* **Exercise**:
Your answer should hold the data exactly as given, minus any picture.

Exercise data Start Marker

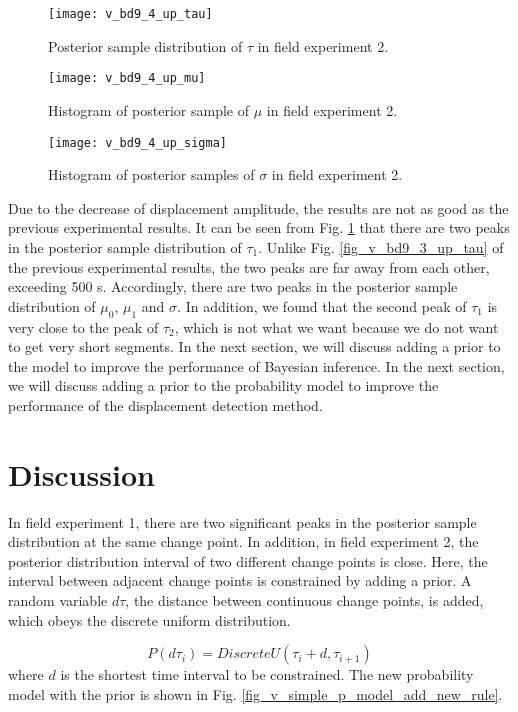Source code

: \documentclass[final,3p,times]{elsarticle}
\begin{document}
	\begin{figure}[htbp]
		\centering
		\texttt{[image: v\_bd9\_4\_up\_tau]}
		\caption{Posterior sample distribution of $\tau$ in field experiment 2.}
		\label{fig_v_bd9_4_up_tau}
	\end{figure} 
	\begin{figure}[htbp]
		\centering
		\texttt{[image: v\_bd9\_4\_up\_mu]}
		\caption{Histogram of posterior sample of $\mu$ in field experiment 2.}
		\label{fig_v_bd9_4_up_mu}
	\end{figure} 
	\begin{figure}[htbp]
		\centering
		\texttt{[image: v\_bd9\_4\_up\_sigma]}
		\caption{Histogram of posterior \textcolor{r_s}{samples} of $\sigma$ in field experiment 2.}
		\label{fig_v_bd9_4_up_sigma}
	\end{figure}
	Due to the decrease of displacement amplitude, the results are not as good as the previous experimental results. 
	It can be seen from Fig. \ref{fig_v_bd9_4_up_tau} that there are two peaks in the posterior sample distribution of $\tau_1$. Unlike Fig. \ref{fig_v_bd9_3_up_tau} of the previous experimental results, the two peaks are far away from each other, exceeding 500 s. 
	Accordingly, there are two peaks in the posterior sample distribution of $\mu_0$, $\mu_1$ and $\sigma$. 
	In addition, we found that the second peak of $\tau_1$ is very close to the peak of $\tau_2$, which is not what we want because we do not want to get very short segments. 
	In the next section, we will discuss adding a prior to the model to improve the performance of Bayesian inference.
	In the next section, we will discuss adding a prior to the \textcolor{r_s}{probability} model to improve the performance of the \textcolor{r_s}{displacement detection method}.
	\section{Discussion}
	\label{disc}
	In field experiment 1, there are two significant peaks in the posterior sample distribution at the same change point. 
	In addition, in field experiment 2, the posterior distribution interval of two different change points is close.
	Here, the interval between adjacent change points is constrained by adding a prior. 
	A random variable $d\tau$, the distance between continuous change points, is added, which obeys the  discrete uniform distribution.
	
	\begin{equation}\label{eq_bayesian_prior_d_tau}
	P(d\tau_{i})=DiscreteU(\tau_{i} + d,\tau_{i+1})
	\end{equation}
	where $d$ is the shortest time interval to be constrained. The new \textcolor{r_s}{probability} model with the prior is shown in Fig. \ref{fig_v_simple_p_model_add_new_rule}.
	
\end{document}
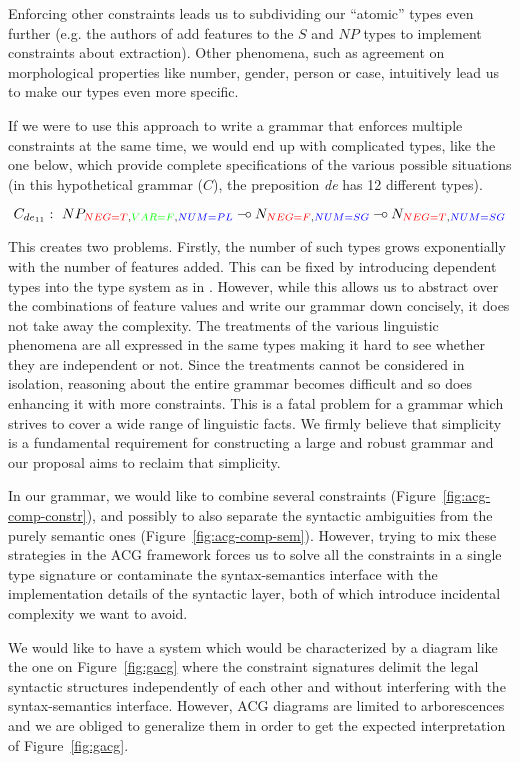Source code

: \documentclass{llncs}
\def\limp {\mathbin{{-}\mkern-3.5mu{\circ}}}
\begin{document}
Enforcing other constraints leads us to subdividing our ``atomic'' types even
further (e.g. the authors of \cite{pogodalla2012controlling} add features to
the $S$ and $NP$ types to implement constraints about extraction). Other
phenomena, such as agreement on morphological properties like number, gender,
person or case, intuitively lead us to make our types even more specific.

If we were to use this approach to write a grammar that enforces multiple
constraints at the same time, we would end up with complicated types, like the
one below, which provide complete specifications of the various possible
situations (in this hypothetical grammar ($C$), the preposition \emph{de} has
12 different types).

$$
C_{de_{11}} :\ NP_{\textcolor{red}{NEG{=}T}, \textcolor{green}{VAR{=}F}, \textcolor{blue}{NUM{=}PL}}
\limp N_{\textcolor{red}{NEG{=}F},\textcolor{blue}{NUM{=}SG}}
\limp N_{\textcolor{red}{NEG{=}T},\textcolor{blue}{NUM{=}SG}}
$$

This creates two problems. Firstly, the number of such types grows
exponentially with the number of features added. This can be fixed by
introducing dependent types into the type system as in
\cite{de2007type}. However, while this allows us to abstract over the
combinations of feature values and write our grammar down concisely, it does
not take away the complexity. The treatments of the various linguistic
phenomena are all expressed in the same types making it hard to see whether
they are independent or not. Since the treatments cannot be considered in
isolation, reasoning about the entire grammar becomes difficult and so does
enhancing it with more constraints. This is a fatal problem for a grammar
which strives to cover a wide range of linguistic facts. We firmly believe
that simplicity is a fundamental requirement for constructing a large and
robust grammar and our proposal aims to reclaim that simplicity.

In our grammar, we would like to combine several constraints
(Figure~\ref{fig:acg-comp-constr}), and possibly to also separate the
syntactic ambiguities from the purely semantic ones
(Figure~\ref{fig:acg-comp-sem}).  However, trying to mix these strategies in
the ACG framework forces us to solve all the constraints in a single type
signature or contaminate the syntax-semantics interface with the
implementation details of the syntactic layer, both of which introduce
incidental complexity we want to avoid.

We would like to have a system which would be characterized by a diagram like
the one on Figure~\ref{fig:gacg} where the constraint signatures delimit the
legal syntactic structures independently of each other and without interfering
with the syntax-semantics interface. However, ACG diagrams are limited to
arborescences and we are obliged to generalize them in order to get
the expected interpretation of Figure~\ref{fig:gacg}.
\end{document}
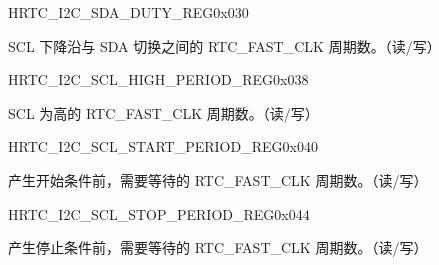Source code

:     
    \begin{register}{H}{RTC\_I2C\_SDA\_DUTY\_REG}{0x030}\label{regdesc:RTCI2CSDADUTYREG}
    \regnewline%
    \begin{regdesc}\begin{reglist}
    \item [RTC\_I2C\_SDA\_DUTY]SCL 下降沿与 SDA 切换之间的 RTC\_FAST\_CLK 周期数。（读/写）
    \end{reglist}\end{regdesc}
    \end{register}
    
    
    \begin{register}{H}{RTC\_I2C\_SCL\_HIGH\_PERIOD\_REG}{0x038}\label{regdesc:RTCI2CSCLHIGHPERIODREG}
    \regnewline%
    \begin{regdesc}\begin{reglist}
    \item [RTC\_I2C\_SCL\_HIGH\_PERIOD]SCL 为高的 RTC\_FAST\_CLK 周期数。（读/写）
    \end{reglist}\end{regdesc}
    \end{register}
    
    
    \begin{register}{H}{RTC\_I2C\_SCL\_START\_PERIOD\_REG}{0x040}\label{regdesc:RTCI2CSCLSTARTPERIODREG}
    \regnewline%
    \begin{regdesc}\begin{reglist}
    \item [RTC\_I2C\_SCL\_START\_PERIOD]产生开始条件前，需要等待的 RTC\_FAST\_CLK 周期数。（读/写）
    \end{reglist}\end{regdesc}
    \end{register}
    
    
    \begin{register}{H}{RTC\_I2C\_SCL\_STOP\_PERIOD\_REG}{0x044}\label{regdesc:RTCI2CSCLSTOPPERIODREG}
    \regnewline%
    \begin{regdesc}\begin{reglist}
    \item [RTC\_I2C\_SCL\_STOP\_PERIOD]产生停止条件前，需要等待的 RTC\_FAST\_CLK 周期数。（读/写）
    \end{reglist}\end{regdesc}
    \end{register}
    
    
    
    
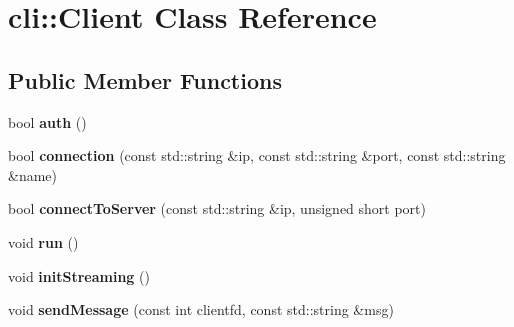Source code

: \hypertarget{classcli_1_1_client}{}\section{cli\+:\+:Client Class Reference}
\label{classcli_1_1_client}
\subsection*{Public Member Functions}
\begin{DoxyCompactItemize}
\item 
\mbox{\label{classcli_1_1_client_a135ecc70f5ac2e08199c0bcd35ed7ea6}} 
bool {\bfseries auth} ()
\item 
\mbox{\label{classcli_1_1_client_af03de9c208ae4568fd41e3fe0dab8fc5}} 
bool {\bfseries connection} (const std\+::string \&ip, const std\+::string \&port, const std\+::string \&name)
\item 
\mbox{\label{classcli_1_1_client_a6ca368944dd2a787e7c244d34c0b99ce}} 
bool {\bfseries connect\+To\+Server} (const std\+::string \&ip, unsigned short port)
\item 
\mbox{\label{classcli_1_1_client_ae0bc335d720265d4d6e8a72cf7a2a9aa}} 
void {\bfseries run} ()
\item 
\mbox{\label{classcli_1_1_client_aea7f1e7aef5acaaecd40476e63063f05}} 
void {\bfseries init\+Streaming} ()
\item 
\mbox{\label{classcli_1_1_client_a14f480bd5001f94e73268462274947b7}} 
void {\bfseries send\+Message} (const int clientfd, const std\+::string \&msg)
\end{DoxyCompactItemize}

Exercise data End Marker

* **Response below**:
Source code

: \documentclass[final,3p,times]{elsarticle}
\begin{document}
	\begin{figure}[htbp]
		\centering
		\texttt{[image: v\_bd9\_4\_up\_tau]}
		\caption{Posterior sample distribution of $\tau$ in field experiment 2.}
		\label{fig_v_bd9_4_up_tau}
	\end{figure} 
	\begin{figure}[htbp]
		\centering
		\texttt{[image: v\_bd9\_4\_up\_mu]}
		\caption{Histogram of posterior sample of $\mu$ in field experiment 2.}
		\label{fig_v_bd9_4_up_mu}
	\end{figure} 
	\begin{figure}[htbp]
		\centering
		\texttt{[image: v\_bd9\_4\_up\_sigma]}
		\caption{Histogram of posterior \textcolor{r_s}{samples} of $\sigma$ in field experiment 2.}
		\label{fig_v_bd9_4_up_sigma}
	\end{figure}
	Due to the decrease of displacement amplitude, the results are not as good as the previous experimental results. 
	It can be seen from Fig. \ref{fig_v_bd9_4_up_tau} that there are two peaks in the posterior sample distribution of $\tau_1$. Unlike Fig. \ref{fig_v_bd9_3_up_tau} of the previous experimental results, the two peaks are far away from each other, exceeding 500 s. 
	Accordingly, there are two peaks in the posterior sample distribution of $\mu_0$, $\mu_1$ and $\sigma$. 
	In addition, we found that the second peak of $\tau_1$ is very close to the peak of $\tau_2$, which is not what we want because we do not want to get very short segments. 
	In the next section, we will discuss adding a prior to the model to improve the performance of Bayesian inference.
	In the next section, we will discuss adding a prior to the \textcolor{r_s}{probability} model to improve the performance of the \textcolor{r_s}{displacement detection method}.
	\section{Discussion}
	\label{disc}
	In field experiment 1, there are two significant peaks in the posterior sample distribution at the same change point. 
	In addition, in field experiment 2, the posterior distribution interval of two different change points is close.
	Here, the interval between adjacent change points is constrained by adding a prior. 
	A random variable $d\tau$, the distance between continuous change points, is added, which obeys the  discrete uniform distribution.
	
	\begin{equation}\label{eq_bayesian_prior_d_tau}
	P(d\tau_{i})=DiscreteU(\tau_{i} + d,\tau_{i+1})
	\end{equation}
	where $d$ is the shortest time interval to be constrained. The new \textcolor{r_s}{probability} model with the prior is shown in Fig. \ref{fig_v_simple_p_model_add_new_rule}.
	
\end{document}
Source code

: \documentclass{llncs}
\def\limp {\mathbin{{-}\mkern-3.5mu{\circ}}}
\begin{document}
Enforcing other constraints leads us to subdividing our ``atomic'' types even
further (e.g. the authors of \cite{pogodalla2012controlling} add features to
the $S$ and $NP$ types to implement constraints about extraction). Other
phenomena, such as agreement on morphological properties like number, gender,
person or case, intuitively lead us to make our types even more specific.

If we were to use this approach to write a grammar that enforces multiple
constraints at the same time, we would end up with complicated types, like the
one below, which provide complete specifications of the various possible
situations (in this hypothetical grammar ($C$), the preposition \emph{de} has
12 different types).

$$
C_{de_{11}} :\ NP_{\textcolor{red}{NEG{=}T}, \textcolor{green}{VAR{=}F}, \textcolor{blue}{NUM{=}PL}}
\limp N_{\textcolor{red}{NEG{=}F},\textcolor{blue}{NUM{=}SG}}
\limp N_{\textcolor{red}{NEG{=}T},\textcolor{blue}{NUM{=}SG}}
$$

This creates two problems. Firstly, the number of such types grows
exponentially with the number of features added. This can be fixed by
introducing dependent types into the type system as in
\cite{de2007type}. However, while this allows us to abstract over the
combinations of feature values and write our grammar down concisely, it does
not take away the complexity. The treatments of the various linguistic
phenomena are all expressed in the same types making it hard to see whether
they are independent or not. Since the treatments cannot be considered in
isolation, reasoning about the entire grammar becomes difficult and so does
enhancing it with more constraints. This is a fatal problem for a grammar
which strives to cover a wide range of linguistic facts. We firmly believe
that simplicity is a fundamental requirement for constructing a large and
robust grammar and our proposal aims to reclaim that simplicity.

In our grammar, we would like to combine several constraints
(Figure~\ref{fig:acg-comp-constr}), and possibly to also separate the
syntactic ambiguities from the purely semantic ones
(Figure~\ref{fig:acg-comp-sem}).  However, trying to mix these strategies in
the ACG framework forces us to solve all the constraints in a single type
signature or contaminate the syntax-semantics interface with the
implementation details of the syntactic layer, both of which introduce
incidental complexity we want to avoid.

We would like to have a system which would be characterized by a diagram like
the one on Figure~\ref{fig:gacg} where the constraint signatures delimit the
legal syntactic structures independently of each other and without interfering
with the syntax-semantics interface. However, ACG diagrams are limited to
arborescences and we are obliged to generalize them in order to get
the expected interpretation of Figure~\ref{fig:gacg}.
\end{document}
Source code

:     
    \begin{register}{H}{RTC\_I2C\_SDA\_DUTY\_REG}{0x030}\label{regdesc:RTCI2CSDADUTYREG}
    \regnewline%
    \begin{regdesc}\begin{reglist}
    \item [RTC\_I2C\_SDA\_DUTY]SCL 下降沿与 SDA 切换之间的 RTC\_FAST\_CLK 周期数。（读/写）
    \end{reglist}\end{regdesc}
    \end{register}
    
    
    \begin{register}{H}{RTC\_I2C\_SCL\_HIGH\_PERIOD\_REG}{0x038}\label{regdesc:RTCI2CSCLHIGHPERIODREG}
    \regnewline%
    \begin{regdesc}\begin{reglist}
    \item [RTC\_I2C\_SCL\_HIGH\_PERIOD]SCL 为高的 RTC\_FAST\_CLK 周期数。（读/写）
    \end{reglist}\end{regdesc}
    \end{register}
    
    
    \begin{register}{H}{RTC\_I2C\_SCL\_START\_PERIOD\_REG}{0x040}\label{regdesc:RTCI2CSCLSTARTPERIODREG}
    \regnewline%
    \begin{regdesc}\begin{reglist}
    \item [RTC\_I2C\_SCL\_START\_PERIOD]产生开始条件前，需要等待的 RTC\_FAST\_CLK 周期数。（读/写）
    \end{reglist}\end{regdesc}
    \end{register}
    
    
    \begin{register}{H}{RTC\_I2C\_SCL\_STOP\_PERIOD\_REG}{0x044}\label{regdesc:RTCI2CSCLSTOPPERIODREG}
    \regnewline%
    \begin{regdesc}\begin{reglist}
    \item [RTC\_I2C\_SCL\_STOP\_PERIOD]产生停止条件前，需要等待的 RTC\_FAST\_CLK 周期数。（读/写）
    \end{reglist}\end{regdesc}
    \end{register}
    
    
    
    
Source code

: \hypertarget{classcli_1_1_client}{}\section{cli\+:\+:Client Class Reference}
\label{classcli_1_1_client}
\subsection*{Public Member Functions}
\begin{DoxyCompactItemize}
\item 
\mbox{\label{classcli_1_1_client_a135ecc70f5ac2e08199c0bcd35ed7ea6}} 
bool {\bfseries auth} ()
\item 
\mbox{\label{classcli_1_1_client_af03de9c208ae4568fd41e3fe0dab8fc5}} 
bool {\bfseries connection} (const std\+::string \&ip, const std\+::string \&port, const std\+::string \&name)
\item 
\mbox{\label{classcli_1_1_client_a6ca368944dd2a787e7c244d34c0b99ce}} 
bool {\bfseries connect\+To\+Server} (const std\+::string \&ip, unsigned short port)
\item 
\mbox{\label{classcli_1_1_client_ae0bc335d720265d4d6e8a72cf7a2a9aa}} 
void {\bfseries run} ()
\item 
\mbox{\label{classcli_1_1_client_aea7f1e7aef5acaaecd40476e63063f05}} 
void {\bfseries init\+Streaming} ()
\item 
\mbox{\label{classcli_1_1_client_a14f480bd5001f94e73268462274947b7}} 
void {\bfseries send\+Message} (const int clientfd, const std\+::string \&msg)
\end{DoxyCompactItemize}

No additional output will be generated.